A quick recap. The Seahawks beat the Forty Niners by a score of 23-17 to advance to the Super Bowl. The win was sealed when Richard Sherman deflected a fade pass in the endzone away from Michael Crabtree and into the hands of his Seahawk teammate for an interception. Sherman celebrated his great play by getting in Crabtree's face, patting Crabtree on the butt and flashing the choke sign at Colin Kaepernick. Crabtree responded to all this with a shove to Sherman's face. Moments later, FOX's Erin Andrews put a mic in Sherman's face. A WWE-quality rant followed.
Actions speak louder than words. Sherman was pretty loud in his chat with Erin Andrews, but that adage remains true in relation to the final moments of the NFC Championship game. Sherman's words drew a lot of attention. And understandably so. They were surprising and unexpected, and they were easy for the mainstream media to latch onto. They were the kind of thing that was easy for a casual fan to discuss at the water cooler on Monday even if they had not watched the game. But, for most serious sports fans, Richard Sherman's rant was extremely entertaining and not at all offensive. If you know anything at all about Richard Sherman then you know that he talks like this before, during and after almost every game.
What Sherman actually said on camera was not gracious, and it was not nice. Sherman dislikes Michael Crabtree, and he told the whole world about his opinion of their relative skill sets. But, Sherman did so without any profanity.
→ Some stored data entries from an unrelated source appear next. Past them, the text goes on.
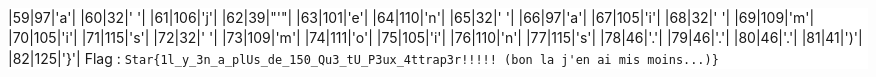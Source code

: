 |59|97|'a'|
|60|32|' '|
|61|106|'j'|
|62|39|"'"|
|63|101|'e'|
|64|110|'n'|
|65|32|' '|
|66|97|'a'|
|67|105|'i'|
|68|32|' '|
|69|109|'m'|
|70|105|'i'|
|71|115|'s'|
|72|32|' '|
|73|109|'m'|
|74|111|'o'|
|75|105|'i'|
|76|110|'n'|
|77|115|'s'|
|78|46|'.'|
|79|46|'.'|
|80|46|'.'|
|81|41|')'|
|82|125|'}'|
Flag : `Star{1l_y_3n_a_plUs_de_150_Qu3_tU_P3ux_4ttrap3r!!!!! (bon la j'en ai mis moins...)}`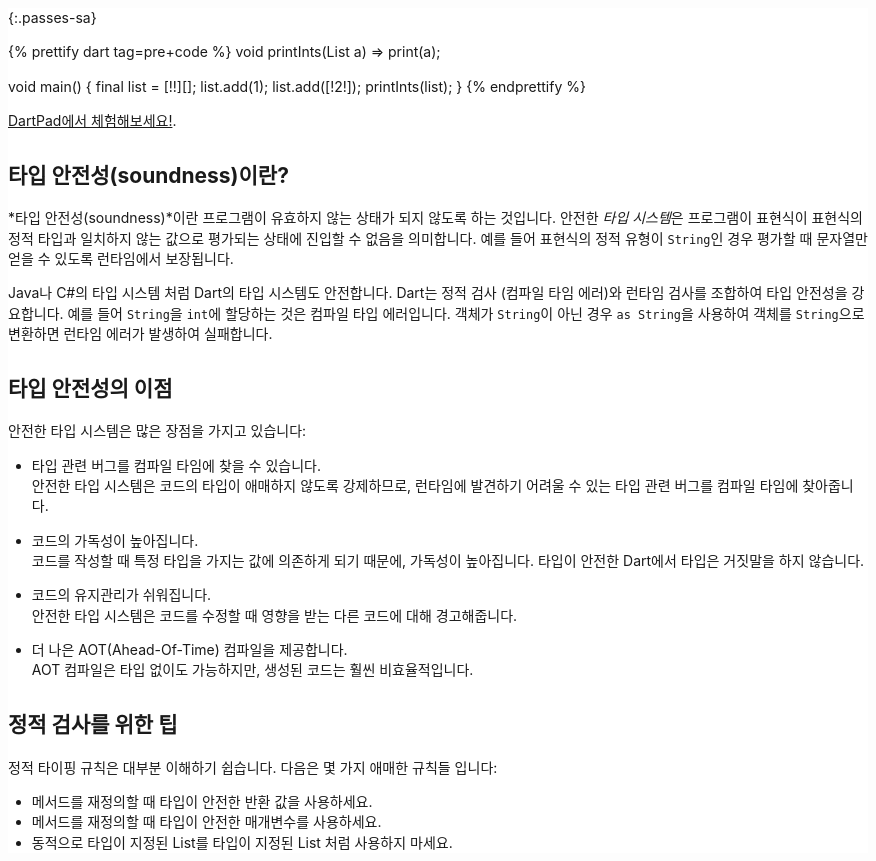 {:.passes-sa}
<?code-excerpt "test/strong_test.dart (opening-example)" replace="/<int.(?=\[)|2/[!$&!]/g"?>
{% prettify dart tag=pre+code %}
void printInts(List<int> a) => print(a);

void main() {
  final list = [!<int>!][];
  list.add(1);
  list.add([!2!]);
  printInts(list);
}
{% endprettify %}

[DartPad에서 체험해보세요!]({{site.dartpad}}/25074a51a00c71b4b000f33b688dedd0).

## 타입 안전성(soundness)이란?

*타입 안전성(soundness)*이란 프로그램이 유효하지 않는 상태가 되지 않도록 하는 것입니다.
안전한 *타입 시스템*은 프로그램이 표현식이 표현식의 정적 타입과 일치하지 않는 값으로
평가되는 상태에 진입할 수 없음을 의미합니다. 예를 들어 표현식의 정적 유형이 `String`인
경우 평가할 때 문자열만 얻을 수 있도록 런타임에서 보장됩니다.

Java나 C#의 타입 시스템 처럼 Dart의 타입 시스템도 안전합니다.
Dart는 정적 검사 (컴파일 타임 에러)와 런타임 검사를 조합하여 타입 안전성을 강요합니다.
예를 들어 `String`을 `int`에 할당하는 것은 컴파일 타입 에러입니다. 객체가 `String`이 아닌 경우
`as String`을 사용하여 객체를 `String`으로 변환하면 런타임 에러가 발생하여 실패합니다.


## 타입 안전성의 이점

안전한 타입 시스템은 많은 장점을 가지고 있습니다:

* 타입 관련 버그를 컴파일 타임에 찾을 수 있습니다.<br>
  안전한 타입 시스템은 코드의 타입이 애매하지 않도록 강제하므로,
  런타임에 발견하기 어려울 수 있는 타입 관련 버그를 컴파일 타임에 찾아줍니다.

* 코드의 가독성이 높아집니다.<br>
  코드를 작성할 때 특정 타입을 가지는 값에 의존하게 되기 때문에, 가독성이 높아집니다.
  타입이 안전한 Dart에서 타입은 거짓말을 하지 않습니다.

* 코드의 유지관리가 쉬워집니다.<br>
  안전한 타입 시스템은 코드를 수정할 때 영향을 받는 다른 코드에 대해 경고해줍니다.

* 더 나은 AOT(Ahead-Of-Time) 컴파일을 제공합니다.<br>
  AOT 컴파일은 타입 없이도 가능하지만, 생성된 코드는 훨씬 비효율적입니다.


## 정적 검사를 위한 팁

정적 타이핑 규칙은 대부분 이해하기 쉽습니다.
다음은 몇 가지 애매한 규칙들 입니다:

* 메서드를 재정의할 때 타입이 안전한 반환 값을 사용하세요.
* 메서드를 재정의할 때 타입이 안전한 매개변수를 사용하세요.
* 동적으로 타입이 지정된 List를 타입이 지정된 List 처럼 사용하지 마세요.


[analysis]: /guides/language/analysis-options
[dartdevc]: /tools/dartdevc
[language version]: /guides/language/evolution#language-versioning
[null safety]: /null-safety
And he didn't engage in the kind of bizarre race-baiting that Ali engaged in against Frazier. And, what Sherman said was nothing nearly as abhorrent as Mike Tyson's "eat your children" speech. Sherman's rant in Erin Andrew's mic was adrenaline-driven, self-aggrandizement. Nothing more. And nothing unusual for Sherman.
(Courtesy blacksportsonline.com) |
Richard Sherman's image is no accident. Richard Sherman is a very bright guy. He was salutatorian of his high school class in 2006. Then he chose to attend Stanford University rather than local power USC. Sherman earned his undergraduate degree in communications from Stanford before his senior year and ultimately earned his masters degree. The man can speak the king's English and has an impressive vocabulary. And yet, Sherman has chosen to look like Lil Wayne and rant like a pro wrestler on the mic. And, that image has served him well. After all, clean cut, quiet guys like Russell Wilson don't get to be the star of Beats by Dre ads.
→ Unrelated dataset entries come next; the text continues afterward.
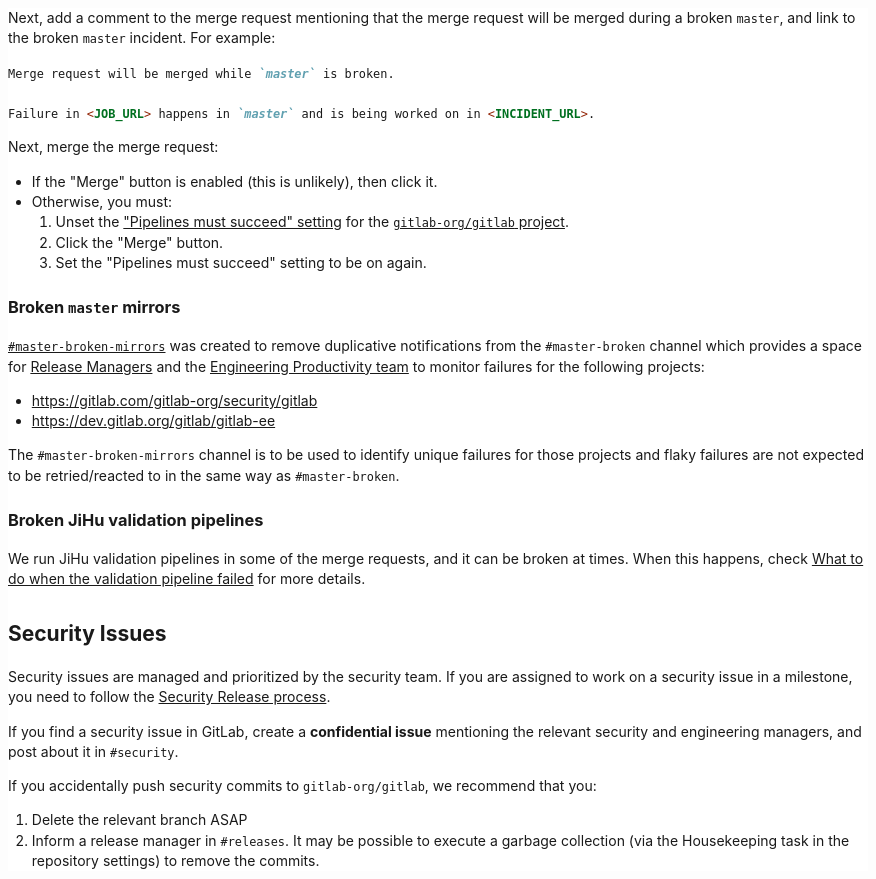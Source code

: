 Next, add a comment to the merge request mentioning that the merge request will be merged
during a broken `master`, and link to the broken `master` incident. For example:

```md
Merge request will be merged while `master` is broken.

Failure in <JOB_URL> happens in `master` and is being worked on in <INCIDENT_URL>.
```

Next, merge the merge request:

- If the "Merge" button is enabled (this is unlikely), then click it.
- Otherwise, you must:
  1. Unset the
    ["Pipelines must succeed" setting](https://docs.gitlab.com/ee/user/project/merge_requests/merge_when_pipeline_succeeds.html#require-a-successful-pipeline-for-merge)
    for the [`gitlab-org/gitlab` project](https://gitlab.com/gitlab-org/gitlab/edit).
  1. Click the "Merge" button.
  1. Set the "Pipelines must succeed" setting to be on again.

### Broken `master` mirrors

[`#master-broken-mirrors`](https://gitlab.slack.com/archives/C01PK38VAN8) was created to remove duplicative notifications from the `#master-broken` channel which provides a space for [Release Managers](https://about.gitlab.com/community/release-managers/) and the [Engineering Productivity team](/handbook/engineering/infrastructure/engineering-productivity/) to monitor failures for the following projects:

- <https://gitlab.com/gitlab-org/security/gitlab>
- <https://dev.gitlab.org/gitlab/gitlab-ee>

The `#master-broken-mirrors` channel is to be used to identify unique failures for those projects and flaky failures are not expected to be retried/reacted to in the same way as `#master-broken`.

### Broken JiHu validation pipelines

We run JiHu validation pipelines in some of the merge requests, and it can be
broken at times. When this happens, check [What to do when the validation pipeline failed](../../ceo/office-of-the-ceo/jihu-support/jihu-validation-pipelines.html#what-to-do-when-the-validation-pipeline-failed) for more details.

## Security Issues

Security issues are managed and prioritized by the security team. If you are assigned to work on a security issue in a milestone,
you need to follow the [Security Release process](https://gitlab.com/gitlab-org/release/docs/blob/master/general/security/process.md).

If you find a security issue in GitLab, create a **confidential issue** mentioning the relevant security and engineering managers, and post about it in `#security`.

If you accidentally push security commits to `gitlab-org/gitlab`, we recommend that you:

1. Delete the relevant branch ASAP
1. Inform a release manager in `#releases`. It may be possible to execute a garbage collection (via the Housekeeping task in the repository settings) to remove the commits.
Lil Wayne ... pre hair cut |
Contrast makes sports great. Part of the fun of being a sports fan is choosing sides. And part of the fun of that choice is picking an image and ideal that you want to get behind. That dichotomy is why the Miracle on Ice was so enjoyable for Americans. It is also the reason that the 1987 Fiesta Bowl between Penn State and Miami is still worthy of discussion in books written twenty-five years later. Rooting for Dale Junior is much more fun with a guy like Kyle Busch around taunting fans with a bow after his wins. People were excited to see the upstart Arizona Diamondbacks knock off the New York Yankees in the 2011 World Series because it was a fun story to root for.
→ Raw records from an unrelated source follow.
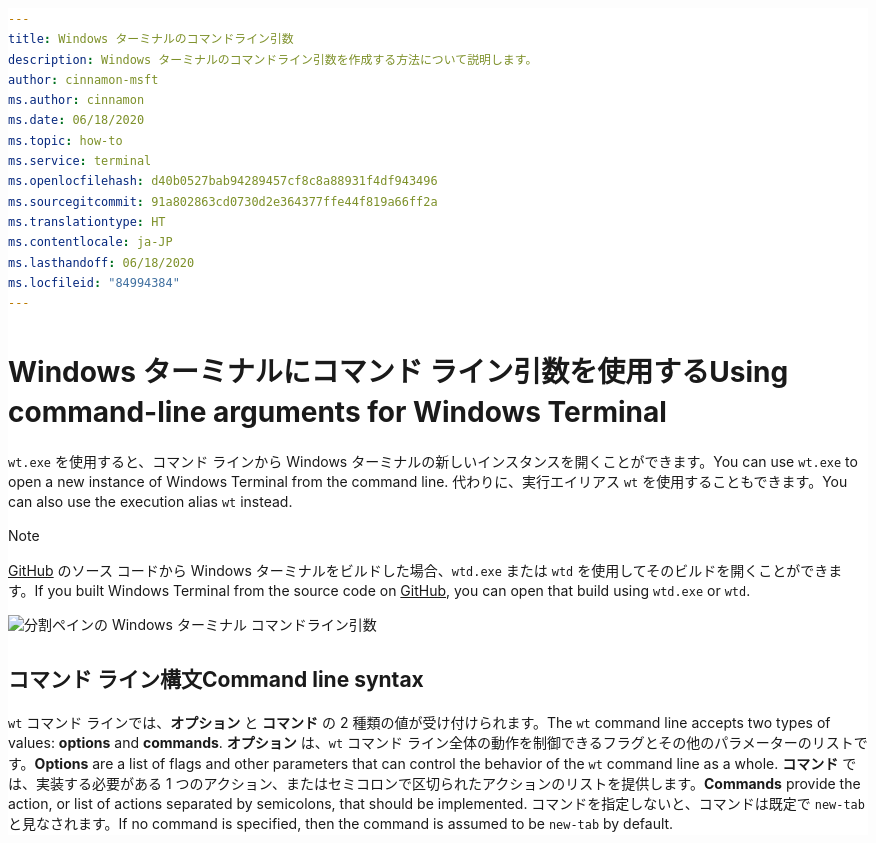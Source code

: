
 ```yaml
---
title: Windows ターミナルのコマンドライン引数
description: Windows ターミナルのコマンドライン引数を作成する方法について説明します。
author: cinnamon-msft
ms.author: cinnamon
ms.date: 06/18/2020
ms.topic: how-to
ms.service: terminal
ms.openlocfilehash: d40b0527bab94289457cf8c8a88931f4df943496
ms.sourcegitcommit: 91a802863cd0730d2e364377ffe44f819a66ff2a
ms.translationtype: HT
ms.contentlocale: ja-JP
ms.lasthandoff: 06/18/2020
ms.locfileid: "84994384"
---
```

# <a name="using-command-line-arguments-for-windows-terminal"></a><span data-ttu-id="6d8a4-103">Windows ターミナルにコマンド ライン引数を使用する</span><span class="sxs-lookup"><span data-stu-id="6d8a4-103">Using command-line arguments for Windows Terminal</span></span>

<span data-ttu-id="6d8a4-104">`wt.exe` を使用すると、コマンド ラインから Windows ターミナルの新しいインスタンスを開くことができます。</span><span class="sxs-lookup"><span data-stu-id="6d8a4-104">You can use `wt.exe` to open a new instance of Windows Terminal from the command line.</span></span> <span data-ttu-id="6d8a4-105">代わりに、実行エイリアス `wt` を使用することもできます。</span><span class="sxs-lookup"><span data-stu-id="6d8a4-105">You can also use the execution alias `wt` instead.</span></span>

> [!NOTE]
> <span data-ttu-id="6d8a4-106">[GitHub](https://github.com/microsoft/terminal) のソース コードから Windows ターミナルをビルドした場合、`wtd.exe` または `wtd` を使用してそのビルドを開くことができます。</span><span class="sxs-lookup"><span data-stu-id="6d8a4-106">If you built Windows Terminal from the source code on [GitHub](https://github.com/microsoft/terminal), you can open that build using `wtd.exe` or `wtd`.</span></span>

![分割ペインの Windows ターミナル コマンドライン引数](./images/terminal-command-args.gif)

## <a name="command-line-syntax"></a><span data-ttu-id="6d8a4-108">コマンド ライン構文</span><span class="sxs-lookup"><span data-stu-id="6d8a4-108">Command line syntax</span></span>

<span data-ttu-id="6d8a4-109">`wt` コマンド ラインでは、**オプション** と **コマンド** の 2 種類の値が受け付けられます。</span><span class="sxs-lookup"><span data-stu-id="6d8a4-109">The `wt` command line accepts two types of values: **options** and **commands**.</span></span> <span data-ttu-id="6d8a4-110">**オプション** は、`wt` コマンド ライン全体の動作を制御できるフラグとその他のパラメーターのリストです。</span><span class="sxs-lookup"><span data-stu-id="6d8a4-110">**Options** are a list of flags and other parameters that can control the behavior of the `wt` command line as a whole.</span></span> <span data-ttu-id="6d8a4-111">**コマンド** では、実装する必要がある 1 つのアクション、またはセミコロンで区切られたアクションのリストを提供します。</span><span class="sxs-lookup"><span data-stu-id="6d8a4-111">**Commands** provide the action, or list of actions separated by semicolons, that should be implemented.</span></span> <span data-ttu-id="6d8a4-112">コマンドを指定しないと、コマンドは既定で `new-tab` と見なされます。</span><span class="sxs-lookup"><span data-stu-id="6d8a4-112">If no command is specified, then the command is assumed to be `new-tab` by default.</span></span>
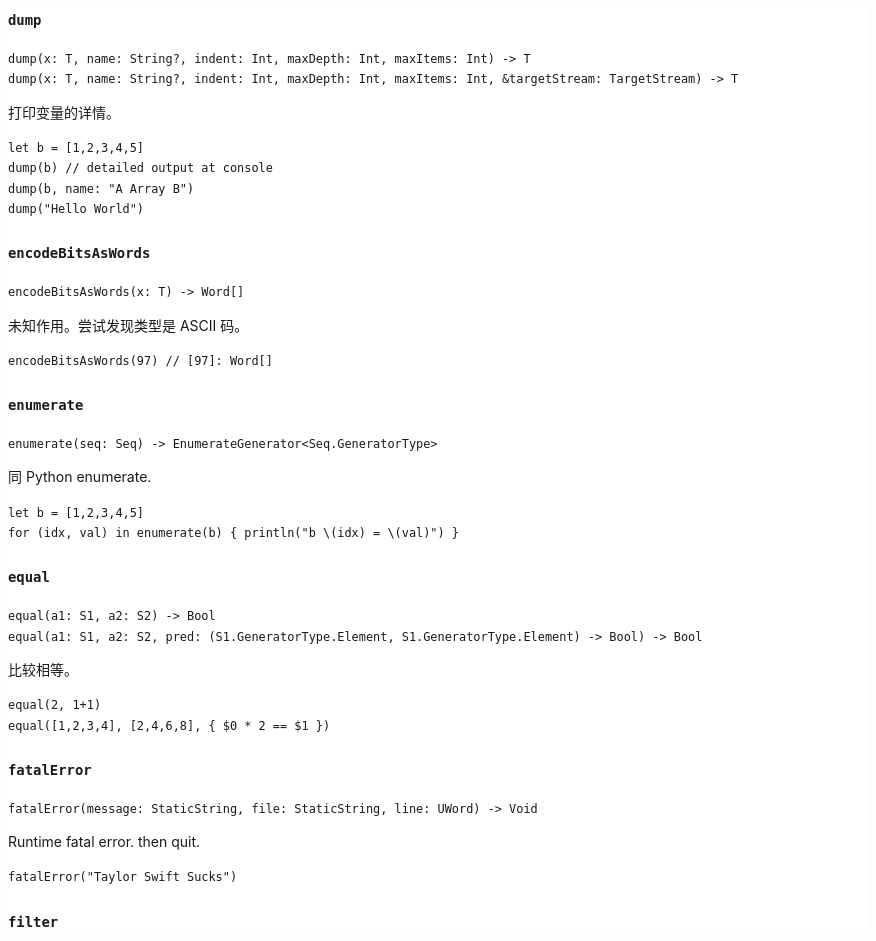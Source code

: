 ### ``dump``
```
dump(x: T, name: String?, indent: Int, maxDepth: Int, maxItems: Int) -> T
dump(x: T, name: String?, indent: Int, maxDepth: Int, maxItems: Int, &targetStream: TargetStream) -> T
```

打印变量的详情。

```
let b = [1,2,3,4,5]
dump(b) // detailed output at console
dump(b, name: "A Array B")
dump("Hello World")
```

### ``encodeBitsAsWords``

    encodeBitsAsWords(x: T) -> Word[]

未知作用。尝试发现类型是 ASCII 码。

    encodeBitsAsWords(97) // [97]: Word[]

### ``enumerate``

    enumerate(seq: Seq) -> EnumerateGenerator<Seq.GeneratorType>

同 Python enumerate.

```
let b = [1,2,3,4,5]
for (idx, val) in enumerate(b) { println("b \(idx) = \(val)") }
```

### ``equal``

```
equal(a1: S1, a2: S2) -> Bool
equal(a1: S1, a2: S2, pred: (S1.GeneratorType.Element, S1.GeneratorType.Element) -> Bool) -> Bool
```

比较相等。

```
equal(2, 1+1)
equal([1,2,3,4], [2,4,6,8], { $0 * 2 == $1 })
```

### ``fatalError``

    fatalError(message: StaticString, file: StaticString, line: UWord) -> Void

Runtime fatal error. then quit.

    fatalError("Taylor Swift Sucks")

### ``filter``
Sherman's angry celebration (Elaine Thompson/AP) |
Conclusion. Richard Sherman is a worthy role model in many respects. He escaped his horrific Compton roots. He never broke the law. He got a great education and earned a graduate degree at a prestigious university. But, now that Sherman is on the biggest stage, he has purposely chosen the image of a brash and arrogant egotist. Sherman is not a criminal. He is not a thug. But, on the field, he has chosen the image of the anti-hero. And if some fans choose to dislike this image and the way that Sherman acted on the field after the NFC Championship game, those fans are not necessarily racist. Those fans might be proponents of humility and sportsmanship. The kind of humility and sportsmanship that many men of many colors in many sports have embodied before Richard Sherman had ever strapped on shoulder pads for the first time.